Now the MTSU alumnus hopes to build upon that bachelor’s degree in liberal studies by pursuing an online master’s degree in hopes of eventually becoming a teacher within the next few years.
“I want to make a difference in people’s lives based on my own life experience,” Rumph said recently during an interview that brought him back to his alma mater.
After attending Lane College in Jackson, Tennessee, for two years, Rumph stepped onto the Blue Raider campus in fall 2006 as a psychology major. Staying in a house on Leaf Avenue with other roommates, Rumph started True Blue his journey.
“My teacher saw potential in me,” said Rumph. “She told me that MTSU would be a better fit for me.”
Shortly after arriving, Rumph found MTSU classes to be much harder than expected, and he began to struggle mentally and financially.
Not yet knowing how to drive, Rumph had a hard time getting around as he worked two jobs to make ends meet. The undergrad spent his days riding his bike back and forth from campus to his job at Krystal’s on Lascassas Highway.
Working with what he had to survive, Rumph started to struggle with his studies while finding ways to make very little food go a long way.
As he pressed hard to overcome his obstacles, everything changed the day he met his mentor, Ben Jones. It was a relationship that eventually led to Rumph learning how to drive, stay on track and never give up.
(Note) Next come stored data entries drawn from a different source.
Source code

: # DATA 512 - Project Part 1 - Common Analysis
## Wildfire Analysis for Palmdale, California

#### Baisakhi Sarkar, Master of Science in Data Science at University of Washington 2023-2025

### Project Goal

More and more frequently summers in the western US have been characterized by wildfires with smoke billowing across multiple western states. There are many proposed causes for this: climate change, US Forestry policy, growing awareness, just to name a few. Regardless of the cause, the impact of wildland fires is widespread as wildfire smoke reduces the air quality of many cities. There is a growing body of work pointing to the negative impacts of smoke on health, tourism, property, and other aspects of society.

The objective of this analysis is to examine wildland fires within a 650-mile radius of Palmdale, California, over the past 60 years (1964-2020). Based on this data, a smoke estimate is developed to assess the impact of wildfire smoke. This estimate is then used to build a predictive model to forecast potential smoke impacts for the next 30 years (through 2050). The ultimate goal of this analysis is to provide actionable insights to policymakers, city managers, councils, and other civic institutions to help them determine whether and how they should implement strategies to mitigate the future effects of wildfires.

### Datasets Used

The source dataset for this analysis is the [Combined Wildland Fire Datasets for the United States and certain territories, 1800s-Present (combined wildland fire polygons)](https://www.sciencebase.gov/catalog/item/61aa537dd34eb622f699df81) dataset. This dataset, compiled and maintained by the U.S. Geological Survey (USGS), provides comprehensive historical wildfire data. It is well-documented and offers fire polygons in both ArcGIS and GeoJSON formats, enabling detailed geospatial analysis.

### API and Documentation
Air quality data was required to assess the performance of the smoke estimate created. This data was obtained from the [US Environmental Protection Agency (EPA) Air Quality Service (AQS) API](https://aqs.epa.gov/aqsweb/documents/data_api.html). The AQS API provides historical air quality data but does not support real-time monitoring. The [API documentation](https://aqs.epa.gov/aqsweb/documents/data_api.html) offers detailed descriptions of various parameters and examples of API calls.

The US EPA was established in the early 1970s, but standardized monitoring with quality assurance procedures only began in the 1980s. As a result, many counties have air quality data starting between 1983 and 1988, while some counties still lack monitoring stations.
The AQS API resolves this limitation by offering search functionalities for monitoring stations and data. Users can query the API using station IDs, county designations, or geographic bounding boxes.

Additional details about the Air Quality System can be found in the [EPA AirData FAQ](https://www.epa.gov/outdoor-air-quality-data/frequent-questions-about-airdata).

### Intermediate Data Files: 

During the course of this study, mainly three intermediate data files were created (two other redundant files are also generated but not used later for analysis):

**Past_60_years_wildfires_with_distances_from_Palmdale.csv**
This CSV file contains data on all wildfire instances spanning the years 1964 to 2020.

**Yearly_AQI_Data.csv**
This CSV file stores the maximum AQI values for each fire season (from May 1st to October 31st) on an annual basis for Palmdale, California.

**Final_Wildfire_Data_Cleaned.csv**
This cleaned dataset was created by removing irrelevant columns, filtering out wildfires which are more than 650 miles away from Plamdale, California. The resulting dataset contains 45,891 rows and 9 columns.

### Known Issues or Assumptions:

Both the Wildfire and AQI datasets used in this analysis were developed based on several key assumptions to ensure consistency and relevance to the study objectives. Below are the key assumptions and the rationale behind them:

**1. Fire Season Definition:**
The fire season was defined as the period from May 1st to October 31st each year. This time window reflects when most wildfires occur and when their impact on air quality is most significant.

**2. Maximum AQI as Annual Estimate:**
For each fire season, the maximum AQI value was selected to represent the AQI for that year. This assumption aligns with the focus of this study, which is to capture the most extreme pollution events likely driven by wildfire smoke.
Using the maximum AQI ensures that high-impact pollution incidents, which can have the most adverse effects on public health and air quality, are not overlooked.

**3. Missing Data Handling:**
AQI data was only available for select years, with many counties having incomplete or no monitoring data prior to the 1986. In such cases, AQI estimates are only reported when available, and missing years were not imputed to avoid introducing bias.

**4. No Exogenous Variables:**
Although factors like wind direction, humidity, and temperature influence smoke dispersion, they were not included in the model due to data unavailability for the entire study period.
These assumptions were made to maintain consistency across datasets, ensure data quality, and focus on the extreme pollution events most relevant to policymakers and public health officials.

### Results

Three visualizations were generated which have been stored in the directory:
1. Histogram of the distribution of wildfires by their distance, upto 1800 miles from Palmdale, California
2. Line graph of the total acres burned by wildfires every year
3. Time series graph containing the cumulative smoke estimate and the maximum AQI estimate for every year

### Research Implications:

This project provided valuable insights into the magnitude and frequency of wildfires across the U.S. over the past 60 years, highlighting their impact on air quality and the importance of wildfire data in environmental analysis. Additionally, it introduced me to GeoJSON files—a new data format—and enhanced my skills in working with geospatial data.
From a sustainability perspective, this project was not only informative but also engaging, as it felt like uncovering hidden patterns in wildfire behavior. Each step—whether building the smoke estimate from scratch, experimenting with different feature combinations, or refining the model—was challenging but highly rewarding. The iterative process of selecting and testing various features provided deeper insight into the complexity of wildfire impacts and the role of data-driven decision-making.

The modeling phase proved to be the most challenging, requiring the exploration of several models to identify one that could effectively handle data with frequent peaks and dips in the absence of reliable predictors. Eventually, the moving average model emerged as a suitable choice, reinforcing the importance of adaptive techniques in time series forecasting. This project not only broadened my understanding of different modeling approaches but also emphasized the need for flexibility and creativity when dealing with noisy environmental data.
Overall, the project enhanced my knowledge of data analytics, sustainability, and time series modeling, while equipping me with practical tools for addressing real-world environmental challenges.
From there, Jones began eating lunch with Rumph and helping him with his academics.
“When you teach someone important life skills such as driving, you build a connection with that person,” said Jones, director of Accounting Services at MTSU. “I understood him as a person and found out what made him tick.”
Changing his living situation from off campus to Judd Hall, Rumph also decided to change his major to sociology in fall 2008. However, after realizing neither sociology nor psychology was a good career choice for him, he somewhat lost hope.
It wasn’t long before he also lost his financial aid, forcing him to drop out from 2009 until 2013.
“I wasn’t mentally ready to succeed,” said a reflective Rumph. “If I could get myself ready and financially stable, I was ready to go back.”
For two years, Rumph held a steady job at Amazon. To remain financially stable, he also spent time working at General Mills and the Interstate Warehousing in Murfreesboro until he reached his primary goal.
With Jones helping all along the way, Rumph stayed positive throughout the rest of his academic journey and took his seat among fellow MTSU graduates on Dec. 16, 2017, inside Hale Arena as family traveled from Detroit, Michigan, to witness the achievement.
“I realized that if I applied myself more, I would get it,” Rumph said.
Now that he’s graduated, Rumph still works for Interstate Warehouses and also serves as a substitute teacher through PESG, an educational staffing program.
Jones continues to root for his mentee.
“It has been a long road and one that I hope soon ends on the other side of the rainbow,” he said.